Art  is a French-language play by Yasmina Reza that premiered in 1994 at Comédie des Champs-Élysées in Paris. The play subsequently ran in London in 1996 and on Broadway in 1998.

Productions
The play premiered on 28 October 1994 at Comédie des Champs-Élysées in Paris.

The English-language adaptation, translated by Christopher Hampton and directed by Matthew Warchus opened in London's West End on 15 October 1996 at the Wyndham's Theatre (before moving to the Whitehall Theatre in October 2001) starring Albert Finney, Tom Courtenay and Ken Stott, produced by David Pugh and Sean Connery running for over six years until 3 January 2003, with Reece Shearsmith, Steve Pemberton and Mark Gatiss (aka The League of Gentlemen) in the final cast.

Art played on Broadway in New York at the Royale Theatre from 12 February 1998 to 8 August 1999, again produced by Pugh and Connery, plus Joan Cullman. The opening cast featured Alan Alda (Marc), Victor Garber (Serge), and Alfred Molina (Yvan), who was nominated for a Tony Award for Best Actor in a Play for his performance. Art won the Tony for Best Play and went on to a 600-performance run.

From December 2016 to February 2017 the production, directed by Matthew Warchus was revived at The Old Vic in London to celebrate its 20th anniversary, starring Rufus Sewell, Tim Key and Paul Ritter and began touring the UK from February 2018 starring Nigel Havers, Denis Lawson and Stephen Tompkinson.

In August 2021, a Canadian theatre company Crane Creations led a play reading event of 'Art'. A group of professional theatre artists discussed the form, themes, style, and current world issues related to the play. The play reading event aims to raise appreciation of playwrights and playwrighting from around the globe.

Overview
The comedy, which raises questions about art and friendship, concerns three long-time friends, Serge, Marc, and Yvan. Serge, indulging his penchant for modern art, buys a large, expensive, completely white painting. Marc is horrified, and their relationship suffers considerable strain as a result of their differing opinions about what constitutes "art". Yvan, caught in the middle of the conflict, tries to please and mollify both of them.

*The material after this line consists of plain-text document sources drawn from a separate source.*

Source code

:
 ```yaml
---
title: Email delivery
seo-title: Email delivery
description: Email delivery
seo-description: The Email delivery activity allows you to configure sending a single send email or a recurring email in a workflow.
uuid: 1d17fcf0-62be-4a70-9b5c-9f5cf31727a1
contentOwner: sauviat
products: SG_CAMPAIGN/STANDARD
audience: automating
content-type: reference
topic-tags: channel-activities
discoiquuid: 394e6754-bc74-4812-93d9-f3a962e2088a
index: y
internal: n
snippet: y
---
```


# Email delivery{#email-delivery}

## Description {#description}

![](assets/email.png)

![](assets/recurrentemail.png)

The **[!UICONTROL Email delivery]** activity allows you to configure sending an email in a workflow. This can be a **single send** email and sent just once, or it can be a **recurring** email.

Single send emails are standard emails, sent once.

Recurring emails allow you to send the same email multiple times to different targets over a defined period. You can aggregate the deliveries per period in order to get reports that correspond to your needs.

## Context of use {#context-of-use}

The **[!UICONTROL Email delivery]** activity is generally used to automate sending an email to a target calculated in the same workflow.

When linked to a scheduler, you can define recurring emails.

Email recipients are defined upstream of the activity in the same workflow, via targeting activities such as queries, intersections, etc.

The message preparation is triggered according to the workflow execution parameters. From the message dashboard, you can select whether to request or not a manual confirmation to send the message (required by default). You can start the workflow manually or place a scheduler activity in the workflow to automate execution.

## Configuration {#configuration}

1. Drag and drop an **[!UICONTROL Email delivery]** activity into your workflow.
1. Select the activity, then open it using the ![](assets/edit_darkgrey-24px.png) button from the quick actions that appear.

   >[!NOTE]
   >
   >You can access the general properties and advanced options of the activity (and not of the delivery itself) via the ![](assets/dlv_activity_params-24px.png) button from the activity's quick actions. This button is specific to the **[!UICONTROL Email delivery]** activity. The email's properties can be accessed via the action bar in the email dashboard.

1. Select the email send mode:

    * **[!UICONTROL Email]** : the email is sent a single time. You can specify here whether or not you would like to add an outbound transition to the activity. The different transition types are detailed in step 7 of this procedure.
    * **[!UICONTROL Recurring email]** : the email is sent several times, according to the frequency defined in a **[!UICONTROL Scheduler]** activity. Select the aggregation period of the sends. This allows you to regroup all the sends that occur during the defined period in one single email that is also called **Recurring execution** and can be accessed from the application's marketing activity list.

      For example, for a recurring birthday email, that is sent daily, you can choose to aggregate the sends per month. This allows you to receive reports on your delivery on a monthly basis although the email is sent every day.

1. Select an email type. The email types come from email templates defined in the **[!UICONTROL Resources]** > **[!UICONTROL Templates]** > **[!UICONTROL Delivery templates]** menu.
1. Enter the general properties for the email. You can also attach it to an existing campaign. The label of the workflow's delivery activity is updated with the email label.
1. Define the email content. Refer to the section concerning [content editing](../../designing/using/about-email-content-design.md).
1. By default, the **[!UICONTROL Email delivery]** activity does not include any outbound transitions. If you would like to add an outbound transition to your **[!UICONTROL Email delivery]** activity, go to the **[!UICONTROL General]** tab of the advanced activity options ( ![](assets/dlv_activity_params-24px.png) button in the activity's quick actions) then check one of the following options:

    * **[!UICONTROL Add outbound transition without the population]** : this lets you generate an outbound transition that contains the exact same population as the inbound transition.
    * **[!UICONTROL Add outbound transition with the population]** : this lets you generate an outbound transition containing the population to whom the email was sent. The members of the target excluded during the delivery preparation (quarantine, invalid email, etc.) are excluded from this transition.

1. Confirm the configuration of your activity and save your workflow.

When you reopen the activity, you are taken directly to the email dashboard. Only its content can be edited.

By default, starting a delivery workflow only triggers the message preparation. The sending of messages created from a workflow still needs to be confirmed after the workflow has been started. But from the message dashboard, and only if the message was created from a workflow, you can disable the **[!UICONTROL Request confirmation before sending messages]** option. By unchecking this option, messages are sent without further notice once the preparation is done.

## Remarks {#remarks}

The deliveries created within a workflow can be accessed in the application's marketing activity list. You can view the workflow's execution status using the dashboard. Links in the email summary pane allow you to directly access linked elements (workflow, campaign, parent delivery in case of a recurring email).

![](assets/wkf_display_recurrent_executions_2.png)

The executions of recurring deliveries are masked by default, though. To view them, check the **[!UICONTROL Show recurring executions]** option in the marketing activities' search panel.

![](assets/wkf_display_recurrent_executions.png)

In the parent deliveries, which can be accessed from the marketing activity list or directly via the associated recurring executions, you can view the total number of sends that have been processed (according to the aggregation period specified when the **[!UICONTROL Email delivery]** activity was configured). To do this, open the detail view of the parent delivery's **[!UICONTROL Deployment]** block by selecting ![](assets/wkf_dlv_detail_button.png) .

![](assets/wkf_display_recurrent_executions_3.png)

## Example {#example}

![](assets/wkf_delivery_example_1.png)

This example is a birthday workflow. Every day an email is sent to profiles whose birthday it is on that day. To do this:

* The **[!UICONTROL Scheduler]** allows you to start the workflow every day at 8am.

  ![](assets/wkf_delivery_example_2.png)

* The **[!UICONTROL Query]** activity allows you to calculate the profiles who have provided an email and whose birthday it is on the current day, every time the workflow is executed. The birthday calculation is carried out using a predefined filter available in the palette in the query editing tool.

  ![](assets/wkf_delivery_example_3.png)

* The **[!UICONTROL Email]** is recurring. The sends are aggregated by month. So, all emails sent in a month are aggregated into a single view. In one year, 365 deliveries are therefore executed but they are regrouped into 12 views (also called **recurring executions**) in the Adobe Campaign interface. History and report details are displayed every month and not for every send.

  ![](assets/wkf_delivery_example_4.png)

The play is not divided into acts and scenes in the traditional manner, but it does nevertheless fall into sections (numbered 1–17 by Pigeat). Some of these are dialogues between two characters, several are monologues where one of the characters addresses the audience directly, and one is a conversation among all three. At the beginning and end of the play, and for most of the scenes set in Serge's flat, the large white painting is on prominent display.

Plot 

Set in Paris, the play revolves around three friends—Serge, Marc and Yvan—who find their previously solid 15-year friendship on shaky ground when Serge buys an expensive painting. The canvas is white, with several fine white lines.

Marc, appalled to hear that Serge had paid two hundred thousand francs, scornfully describes it as "a piece of white shit". Serge argues that the painting, created by a reputable artist, is worth its hefty price, but Marc remains unconvinced.

Serge and Marc confide in Yvan about their disagreement. Yvan, who is engaged but conflicted over his forthcoming wedding, remains neutral and attempts to smooth things over. To Serge, Yvan comments politely on the painting but admits that he does not grasp the essence of it. To Marc, Yvan laughs at the painting's price but suggests that the work is not quite meaningless. Yvan's vacillations only fuel the disagreement as his friends criticize his timid neutrality.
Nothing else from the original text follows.